WORK INSTRUCTION :: Please transcribe all of the entries exactly, leaving out any images.

RECORDS SHOWN ::

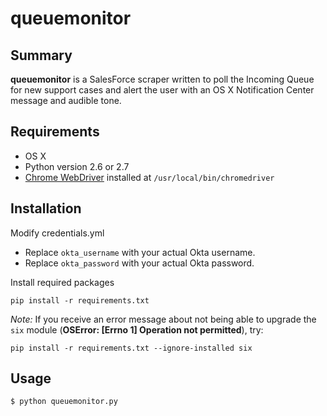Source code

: # queuemonitor

## Summary
**queuemonitor** is a SalesForce scraper written to poll the Incoming Queue for new support cases and alert the user with an OS X Notification Center message and audible tone.

## Requirements
- OS X
- Python version 2.6 or 2.7
- [Chrome WebDriver](https://sites.google.com/a/chromium.org/chromedriver/downloads) installed at `/usr/local/bin/chromedriver`

## Installation
Modify credentials.yml
- Replace `okta_username` with your actual Okta username.
- Replace `okta_password` with your actual Okta password.

Install required packages
```
pip install -r requirements.txt
```

*Note:* If you receive an error message about not being able to upgrade the `six` module (**OSError: [Errno 1] Operation not permitted**), try:
```
pip install -r requirements.txt --ignore-installed six
```

## Usage
```
$ python queuemonitor.py
```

EXERCISE RESPONSE ::
Source code

: # queuemonitor

## Summary
**queuemonitor** is a SalesForce scraper written to poll the Incoming Queue for new support cases and alert the user with an OS X Notification Center message and audible tone.

## Requirements
- OS X
- Python version 2.6 or 2.7
- [Chrome WebDriver](https://sites.google.com/a/chromium.org/chromedriver/downloads) installed at `/usr/local/bin/chromedriver`

## Installation
Modify credentials.yml
- Replace `okta_username` with your actual Okta username.
- Replace `okta_password` with your actual Okta password.

Install required packages
```
pip install -r requirements.txt
```

*Note:* If you receive an error message about not being able to upgrade the `six` module (**OSError: [Errno 1] Operation not permitted**), try:
```
pip install -r requirements.txt --ignore-installed six
```

## Usage
```
$ python queuemonitor.py
```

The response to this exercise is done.